Description of the task: Each record here should be printed again exactly; please leave its pictures out.

Document images with source code:
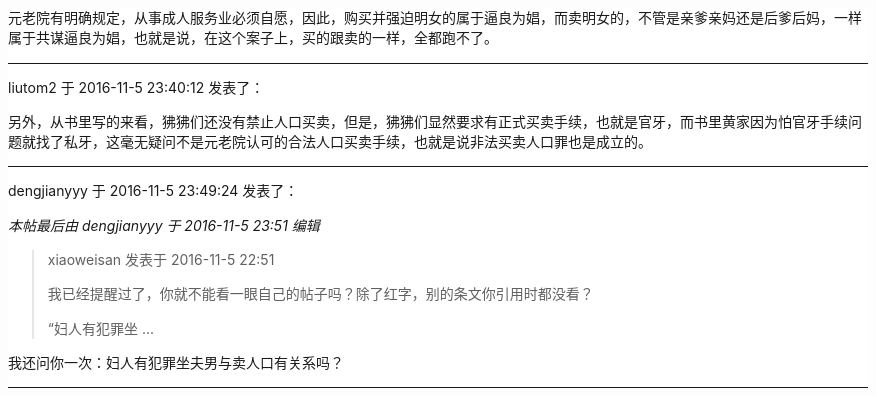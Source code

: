 元老院有明确规定，从事成人服务业必须自愿，因此，购买并强迫明女的属于逼良为娼，而卖明女的，不管是亲爹亲妈还是后爹后妈，一样属于共谋逼良为娼，也就是说，在这个案子上，买的跟卖的一样，全都跑不了。

---

liutom2 于 2016-11-5 23:40:12 发表了：

另外，从书里写的来看，狒狒们还没有禁止人口买卖，但是，狒狒们显然要求有正式买卖手续，也就是官牙，而书里黄家因为怕官牙手续问题就找了私牙，这毫无疑问不是元老院认可的合法人口买卖手续，也就是说非法买卖人口罪也是成立的。

---

dengjianyyy 于 2016-11-5 23:49:24 发表了：

_本帖最后由 dengjianyyy 于 2016-11-5 23:51 编辑_

> xiaoweisan 发表于 2016-11-5 22:51
>
> 我已经提醒过了，你就不能看一眼自己的帖子吗？除了红字，别的条文你引用时都没看？
>
> “妇人有犯罪坐 ...

我还问你一次：妇人有犯罪坐夫男与卖人口有关系吗？

---

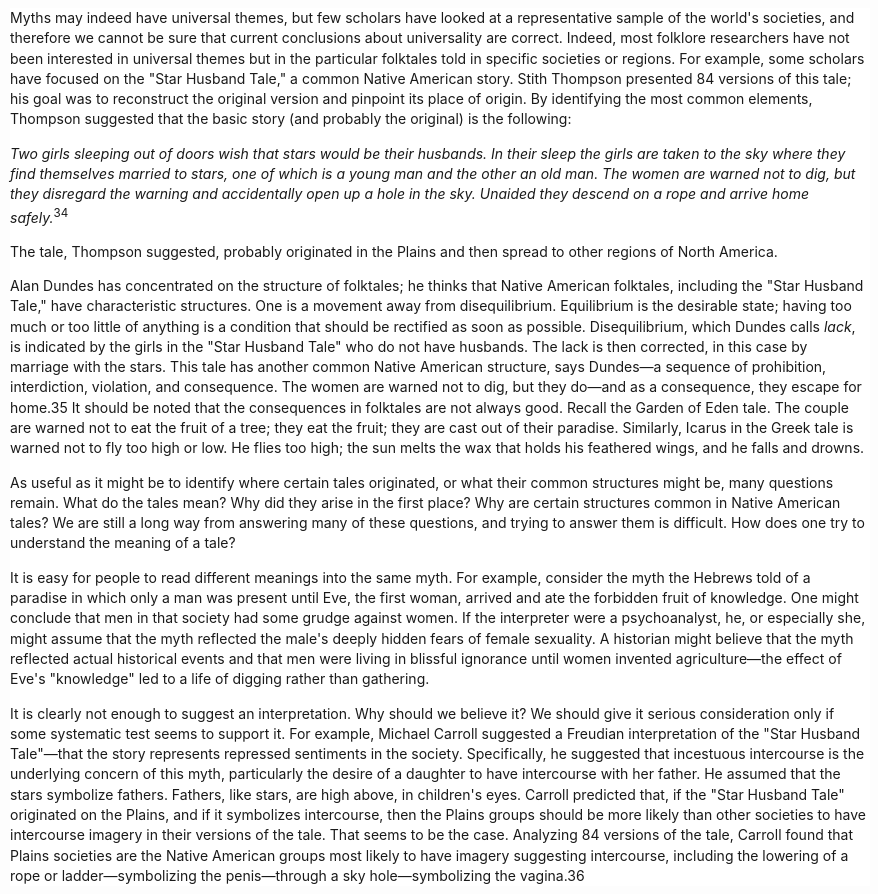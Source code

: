 Myths may indeed have universal themes, but few scholars have looked at a representative sample of the world's societies, and therefore we cannot be sure that current conclusions about universality are correct. Indeed, most folklore researchers have not been interested in universal themes but in the particular folktales told in specific societies or regions. For example, some scholars have focused on the "Star Husband Tale," a common Native American story. Stith Thompson presented 84 versions of this tale; his goal was to reconstruct the original version and pinpoint its place of origin. By identifying the most common elements, Thompson suggested that the basic story (and probably the original) is the following:

*Two girls sleeping out of doors wish that stars would be their husbands. In their sleep the girls are taken to the sky where they find themselves married to stars, one of which is a young man and the other an old man. The women are warned not to dig, but they disregard the warning and accidentally open up a hole in the sky. Unaided they descend on a rope and arrive home safely.*<sup>34</sup>

The tale, Thompson suggested, probably originated in the Plains and then spread to other regions of North America.

Alan Dundes has concentrated on the structure of folktales; he thinks that Native American folktales, including the "Star Husband Tale," have characteristic structures. One is a movement away from disequilibrium. Equilibrium is the desirable state; having too much or too little of anything is a condition that should be rectified as soon as possible. Disequilibrium, which Dundes calls *lack*, is indicated by the girls in the "Star Husband Tale" who do not have husbands. The lack is then corrected, in this case by marriage with the stars. This tale has another common Native American structure, says Dundes—a sequence of prohibition, interdiction, violation, and consequence. The women are warned not to dig, but they do—and as a consequence, they escape for home.35 It should be noted that the consequences in folktales are not always good. Recall the Garden of Eden tale. The couple are warned not to eat the fruit of a tree; they eat the fruit; they are cast out of their paradise. Similarly, Icarus in the Greek tale is warned not to fly too high or low. He flies too high; the sun melts the wax that holds his feathered wings, and he falls and drowns.

As useful as it might be to identify where certain tales originated, or what their common structures might be, many questions remain. What do the tales mean? Why did they arise in the first place? Why are certain structures common in Native American tales? We are still a long way from answering many of these questions, and trying to answer them is difficult. How does one try to understand the meaning of a tale?

It is easy for people to read different meanings into the same myth. For example, consider the myth the Hebrews told of a paradise in which only a man was present until Eve, the first woman, arrived and ate the forbidden fruit of knowledge. One might conclude that men in that society had some grudge against women. If the interpreter were a psychoanalyst, he, or especially she, might assume that the myth reflected the male's deeply hidden fears of female sexuality. A historian might believe that the myth reflected actual historical events and that men were living in blissful ignorance until women invented agriculture—the effect of Eve's "knowledge" led to a life of digging rather than gathering.

It is clearly not enough to suggest an interpretation. Why should we believe it? We should give it serious consideration only if some systematic test seems to support it. For example, Michael Carroll suggested a Freudian interpretation of the "Star Husband Tale"—that the story represents repressed sentiments in the society. Specifically, he suggested that incestuous intercourse is the underlying concern of this myth, particularly the desire of a daughter to have intercourse with her father. He assumed that the stars symbolize fathers. Fathers, like stars, are high above, in children's eyes. Carroll predicted that, if the "Star Husband Tale" originated on the Plains, and if it symbolizes intercourse, then the Plains groups should be more likely than other societies to have intercourse imagery in their versions of the tale. That seems to be the case. Analyzing 84 versions of the tale, Carroll found that Plains societies are the Native American groups most likely to have imagery suggesting intercourse, including the lowering of a rope or ladder—symbolizing the penis—through a sky hole—symbolizing the vagina.36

Solution for this problem:
Source code

: 元老院有明确规定，从事成人服务业必须自愿，因此，购买并强迫明女的属于逼良为娼，而卖明女的，不管是亲爹亲妈还是后爹后妈，一样属于共谋逼良为娼，也就是说，在这个案子上，买的跟卖的一样，全都跑不了。

---

liutom2 于 2016-11-5 23:40:12 发表了：

另外，从书里写的来看，狒狒们还没有禁止人口买卖，但是，狒狒们显然要求有正式买卖手续，也就是官牙，而书里黄家因为怕官牙手续问题就找了私牙，这毫无疑问不是元老院认可的合法人口买卖手续，也就是说非法买卖人口罪也是成立的。

---

dengjianyyy 于 2016-11-5 23:49:24 发表了：

_本帖最后由 dengjianyyy 于 2016-11-5 23:51 编辑_

> xiaoweisan 发表于 2016-11-5 22:51
>
> 我已经提醒过了，你就不能看一眼自己的帖子吗？除了红字，别的条文你引用时都没看？
>
> “妇人有犯罪坐 ...

我还问你一次：妇人有犯罪坐夫男与卖人口有关系吗？

---

Source code

: Myths may indeed have universal themes, but few scholars have looked at a representative sample of the world's societies, and therefore we cannot be sure that current conclusions about universality are correct. Indeed, most folklore researchers have not been interested in universal themes but in the particular folktales told in specific societies or regions. For example, some scholars have focused on the "Star Husband Tale," a common Native American story. Stith Thompson presented 84 versions of this tale; his goal was to reconstruct the original version and pinpoint its place of origin. By identifying the most common elements, Thompson suggested that the basic story (and probably the original) is the following:

*Two girls sleeping out of doors wish that stars would be their husbands. In their sleep the girls are taken to the sky where they find themselves married to stars, one of which is a young man and the other an old man. The women are warned not to dig, but they disregard the warning and accidentally open up a hole in the sky. Unaided they descend on a rope and arrive home safely.*<sup>34</sup>

The tale, Thompson suggested, probably originated in the Plains and then spread to other regions of North America.

Alan Dundes has concentrated on the structure of folktales; he thinks that Native American folktales, including the "Star Husband Tale," have characteristic structures. One is a movement away from disequilibrium. Equilibrium is the desirable state; having too much or too little of anything is a condition that should be rectified as soon as possible. Disequilibrium, which Dundes calls *lack*, is indicated by the girls in the "Star Husband Tale" who do not have husbands. The lack is then corrected, in this case by marriage with the stars. This tale has another common Native American structure, says Dundes—a sequence of prohibition, interdiction, violation, and consequence. The women are warned not to dig, but they do—and as a consequence, they escape for home.35 It should be noted that the consequences in folktales are not always good. Recall the Garden of Eden tale. The couple are warned not to eat the fruit of a tree; they eat the fruit; they are cast out of their paradise. Similarly, Icarus in the Greek tale is warned not to fly too high or low. He flies too high; the sun melts the wax that holds his feathered wings, and he falls and drowns.

As useful as it might be to identify where certain tales originated, or what their common structures might be, many questions remain. What do the tales mean? Why did they arise in the first place? Why are certain structures common in Native American tales? We are still a long way from answering many of these questions, and trying to answer them is difficult. How does one try to understand the meaning of a tale?

It is easy for people to read different meanings into the same myth. For example, consider the myth the Hebrews told of a paradise in which only a man was present until Eve, the first woman, arrived and ate the forbidden fruit of knowledge. One might conclude that men in that society had some grudge against women. If the interpreter were a psychoanalyst, he, or especially she, might assume that the myth reflected the male's deeply hidden fears of female sexuality. A historian might believe that the myth reflected actual historical events and that men were living in blissful ignorance until women invented agriculture—the effect of Eve's "knowledge" led to a life of digging rather than gathering.

It is clearly not enough to suggest an interpretation. Why should we believe it? We should give it serious consideration only if some systematic test seems to support it. For example, Michael Carroll suggested a Freudian interpretation of the "Star Husband Tale"—that the story represents repressed sentiments in the society. Specifically, he suggested that incestuous intercourse is the underlying concern of this myth, particularly the desire of a daughter to have intercourse with her father. He assumed that the stars symbolize fathers. Fathers, like stars, are high above, in children's eyes. Carroll predicted that, if the "Star Husband Tale" originated on the Plains, and if it symbolizes intercourse, then the Plains groups should be more likely than other societies to have intercourse imagery in their versions of the tale. That seems to be the case. Analyzing 84 versions of the tale, Carroll found that Plains societies are the Native American groups most likely to have imagery suggesting intercourse, including the lowering of a rope or ladder—symbolizing the penis—through a sky hole—symbolizing the vagina.36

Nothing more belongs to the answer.